Elina Nasaudrodro

Personal information
- Full name: Elina Vavailagi Nasaudrodro
- Nationality: Fiji
- Born: 22 December 1985 (age 40) Suva, Fiji
- Occupation: Judoka
- Height: 1.57 m (5 ft 2 in)
- Weight: 57 kg (126 lb)

Sport
- Sport: Judo
- Event: 57 kg

Profile at external databases
- JudoInside.com: 33130

= Elina Nasaudrodro =

Fijian judoka (born 1985)

Elina Vavailagi Nasaudrodro (born 22 December 1985) is a Fijian judoka who competed in the women's lightweight category. She won a bronze medal in the 57-kg division at the 2004 Oceania Judo Championships in Nouméa, New Caledonia, and represented her nation Fiji at the 2004 Summer Olympics in Athens at the age of eighteen.
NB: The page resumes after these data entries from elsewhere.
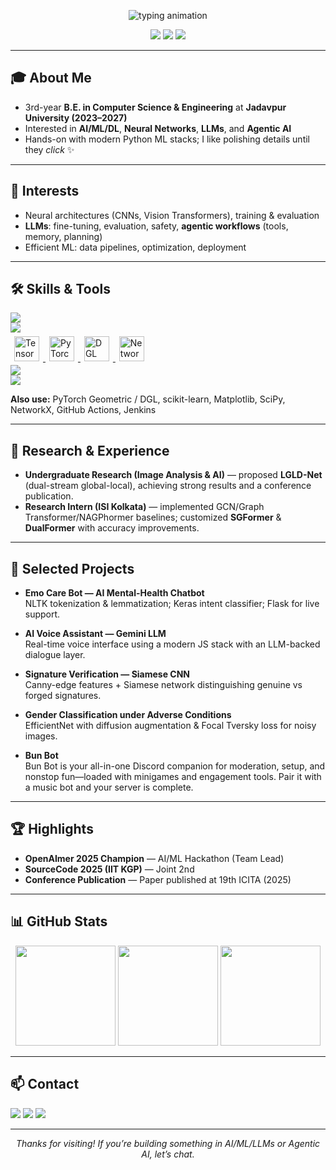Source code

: <!-- Animated intro -->
<p align="center">
  <img src="https://readme-typing-svg.demolab.com?font=Inter&weight=700&size=28&pause=1200&center=true&vCenter=true&width=900&lines=Hi%2C+I'm+Arjeesh+Palai+(ShadowBeast0%2FShad);AI+%7C+ML+%7C+DL+%7C+Neural+Networks;LLMs+%26+Agentic+AI;Always+learning%2C+experimenting%2C+shipping" alt="typing animation" />
</p>

<p align="center">
  <a href="https://github.com/shadowbeast0"><img src="https://komarev.com/ghpvc/?username=shadowbeast0&style=flat&label=Profile+Views" /></a>
  <img src="https://img.shields.io/badge/Pronouns-he%2Fhim-0A66C2" />
  <img src="https://img.shields.io/badge/Focus-Deep%20Learning%20%26%20LLMs-6f42c1" />
</p>

---

## 🎓 About Me
- 3rd-year **B.E. in Computer Science & Engineering** at **Jadavpur University (2023–2027)**
- Interested in **AI/ML/DL**, **Neural Networks**, **LLMs**, and **Agentic AI**
- Hands-on with modern Python ML stacks; I like polishing details until they *click* ✨

---

## 🧠 Interests
- Neural architectures (CNNs, Vision Transformers), training & evaluation
- **LLMs**: fine-tuning, evaluation, safety, **agentic workflows** (tools, memory, planning)
- Efficient ML: data pipelines, optimization, deployment

---

## 🛠️ Skills & Tools
<p>
  <!-- Languages & Core -->
  <img src="https://skillicons.dev/icons?i=python,cpp,java,git,linux,docker" />
  <br/>
  <!-- ML/DL -->
  <img src="https://skillicons.dev/icons?i=pytorch,tensorflow,opencv" />
  <br/>
  <!-- Official Framework Logos -->
  <a href="https://www.tensorflow.org/" title="TensorFlow">
    <img src="https://www.tensorflow.org/images/tf_logo_horizontal.png" alt="TensorFlow" height="40" style="margin:6px" />
  </a>
  <a href="https://pytorch.org/" title="PyTorch">
    <img src="https://pytorch.org/assets/images/pytorch-logo.svg" alt="PyTorch" height="40" style="margin:6px" />
  </a>
  <a href="https://www.dgl.ai/" title="DGL">
    <img src="https://data.dgl.ai/assets/logo.svg" alt="DGL" height="40" style="margin:6px" />
  </a>
  <a href="https://networkx.org/" title="NetworkX">
    <img src="https://networkx.org/documentation/stable/_static/networkx_logo.svg" alt="NetworkX" height="40" style="margin:6px" />
  </a>
  <br/>
  <!-- Data/Science -->
  <img src="https://skillicons.dev/icons?i=numpy,pandas" />
  <br/>
  <!-- Extras -->
  <img src="https://skillicons.dev/icons?i=qt" />
</p>

**Also use:** PyTorch Geometric / DGL, scikit-learn, Matplotlib, SciPy, NetworkX, GitHub Actions, Jenkins

---

## 🔬 Research & Experience
- **Undergraduate Research (Image Analysis & AI)** — proposed **LGLD-Net** (dual-stream global-local), achieving strong results and a conference publication.
- **Research Intern (ISI Kolkata)** — implemented GCN/Graph Transformer/NAGPhormer baselines; customized **SGFormer** & **DualFormer** with accuracy improvements.

---

## 💼 Selected Projects
- **Emo Care Bot — AI Mental-Health Chatbot**  
  NLTK tokenization & lemmatization; Keras intent classifier; Flask for live support.

- **AI Voice Assistant — Gemini LLM**  
  Real-time voice interface using a modern JS stack with an LLM-backed dialogue layer.

- **Signature Verification — Siamese CNN**  
  Canny-edge features + Siamese network distinguishing genuine vs forged signatures.

- **Gender Classification under Adverse Conditions**  
  EfficientNet with diffusion augmentation & Focal Tversky loss for noisy images.

- **Bun Bot**  
  Bun Bot is your all-in-one Discord companion for moderation, setup, and nonstop fun—loaded with minigames and engagement tools. Pair it with a music bot and your server is complete.

---

## 🏆 Highlights
- **OpenAImer 2025 Champion** — AI/ML Hackathon (Team Lead)  
- **SourceCode 2025 (IIT KGP)** — Joint 2nd  
- **Conference Publication** — Paper published at 19th ICITA (2025)

---

## 📊 GitHub Stats
<div align="center">
  <img height="160" src="https://github-readme-stats.vercel.app/api?username=shadowbeast0&show_icons=true&theme=tokyonight&rank_icon=github&hide_border=true" />
  <img height="160" src="https://streak-stats.demolab.com?user=shadowbeast0&theme=tokyonight&hide_border=true" />
  <img height="160" src="https://github-readme-stats.vercel.app/api/top-langs/?username=shadowbeast0&layout=compact&langs_count=8&theme=tokyonight&hide_border=true" />
</div>

---

## 📫 Contact
<p>
  <a href="mailto:arjeeshpalai1@gmail.com"><img src="https://img.shields.io/badge/Email-arjeeshpalai1%40gmail.com-informational?logo=gmail&logoColor=white" /></a>
  <a href="https://www.linkedin.com/in/arjeesh-palai-b729842a3/"><img src="https://img.shields.io/badge/LinkedIn-Connect-0a66c2?logo=linkedin&logoColor=white" /></a>
  <a href="https://github.com/shadowbeast0"><img src="https://img.shields.io/badge/GitHub-@shadowbeast0-181717?logo=github&logoColor=white" /></a>
</p>

---

<p align="center"><i>Thanks for visiting! If you’re building something in AI/ML/LLMs or Agentic AI, let’s chat.</i></p>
== Early life and education ==
Originally from Dakuni village on Beqa island, Nasaudrodro attended Lomary School, and later moved to Pacific Harbour. She trained with Sensei Yukiko Honda, as well as the national women's head coach, Takahiko Hasegawa of the Fiji Judo Association. According to Hasegawa, Nasaudrodro was "randomly picked" out of a group of candidates to train as a judoka.

== Career ==
She qualified for the two-member Fijian judo squad at the 2004 Summer Olympics in Athens, after placing third in the women's lightweight class (57 kg) at the 2004 Oceania Judo Championships in New Caledonia, and accumulating the highest number of points. At the Olympics, Nasaudrodro immediately lost her opening match to highly credentialed British judoka Sophie Cox, who pinned and duly wrapped her on the tatami in a broken scarf hold (kuzure kesa gatame) within a minute. According to Radio Australia, Nasaudrodro was suffering from a knee injury.

In 2005, Nasaudrodro led the Oceania girls judo team, including three Fijians and one New Caledonian, to the Australian Youth Olympic Festival in Sydney. Competing in the 63 kg weight class, she won a bronze medal after beating Chinese Taipei in the first round, and losing to Australia in the second.